El gran problema de todo esto es que la demanda es cubierta por un cine netamente publicitario y televisivo. Amparado en una factura técnica que dejó de ser un problema pero que apunta todos sus cañones a una medianía estética con un lenguaje chato, chabacano, imitativo e impersonal, cargado de desidia, sentencioso y bajalínea, ese viejo cine que intenta lucir como nuevo y que como dijera Federico Karstulovich (aquí en esta nota) “es el cine que más presupuesto público concentra, que más espectadores lleva, que más salas inunda, y que es cualquier cosa excepto local”.

El azul es un color cálido. Hablando estrictamente de la película el estilo de Godfrid podría definirse como el cine del pequeño gesto. Películas chicas (donde menos es mas: Godard siempre decía que a Edgar Ulmer en Detour (1945) solo le alcanzaron un hombre, una mujer y un auto para hacer su mejor película) y que como dijimos basa su fortaleza en su mirada honesta sobre el oficio, el trabajo a conciencia sobre sus (propios) recursos, el respeto por sus personajes y el trabajo con los actores donde la piedra de toque pasa por ir desmadejando ese cine de miradas, silencios, y diálogos que no están prefabricados (es decir que no son ajenos a los personajes, a su mundo y a sus emociones).
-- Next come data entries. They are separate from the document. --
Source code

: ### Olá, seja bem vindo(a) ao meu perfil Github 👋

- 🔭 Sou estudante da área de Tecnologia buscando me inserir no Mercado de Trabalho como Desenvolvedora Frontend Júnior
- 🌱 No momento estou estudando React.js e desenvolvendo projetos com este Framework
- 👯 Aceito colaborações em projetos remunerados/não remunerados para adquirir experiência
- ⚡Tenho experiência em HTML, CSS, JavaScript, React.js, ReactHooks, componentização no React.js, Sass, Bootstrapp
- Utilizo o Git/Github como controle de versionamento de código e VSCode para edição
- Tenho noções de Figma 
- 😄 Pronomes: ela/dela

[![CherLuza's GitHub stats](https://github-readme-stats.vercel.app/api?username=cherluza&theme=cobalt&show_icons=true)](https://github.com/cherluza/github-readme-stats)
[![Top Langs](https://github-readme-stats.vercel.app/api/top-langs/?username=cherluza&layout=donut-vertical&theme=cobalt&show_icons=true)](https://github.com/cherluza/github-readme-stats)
Un subtexto que no se anuncia de modo grotesco como en Cohn y Duprat pero que está latente y que la película capta con pudor. Una trama que no peca de originalidad (hay resabios aquí al cine de Ezequiel Acuña) y citas cinéfilas quizás demasiado reconocibles (La vida de Adele (2014) homenajeada en la caracterización de la Laura de Violeta Palukas, los “barridos” de Jules et Jim (1962), el beso de hermanos de El padrino II (1974)) pero asimiladas a la película sin peligro alguno de transmutación de estilo (como si ocurre con el cine de Raúl Perrone, por ejemplo).

El contraste entre hermanos, de Pablo (Juan Grandinetti) y de Miguel (Agustín Pardella) está manejado con sutileza. Pablo es el personaje truffautiano, el tímido que explora con la mirada (es fotógrafo), el Jim de Henri Serre, el del deseo y los sueños silenciosos. Su hermano Miguel es su contracara rohmeriana, el de los diálogos y la música, el que habla incesantemente para evitar mostrar lo que le pasa. Ese amor de a tres está construido con delicadeza a través de silencios y miradas, con primeros planos y suaves paneos que siempre tratan de sumar algún elemento (la escena en la cama cucheta lograda con gracia). No hay elementos gratuitos. Pensemos –en cambio- como están manejados esos mismos contrastes en El hombre de al lado (2009) o en la ya mencionada El ciudadano ilustre. Pensemos en sus personajes grotescos, en sus metáforas gruesas y en su distancia cínica. De la exploración (en la película de Godfrid) pasamos en cambio a la explotación (en el cine argentino for export así como en el mainstream local adocenado). Donde mas importante que la película como lenguaje que expresa el mundo en sí es lo que la película tiene-para-decir-sobre-el-mundo. Mensajería, sentencias y lugares comunes. Donde todo da lo mismo: un cine que se indiferencia con la pintura, la tv, la política o la literatura. Donde todo es un bien permutable.

A veces para definir (y valorar algo), para que se escuche, se hace necesario contrastarlo con su opuesto.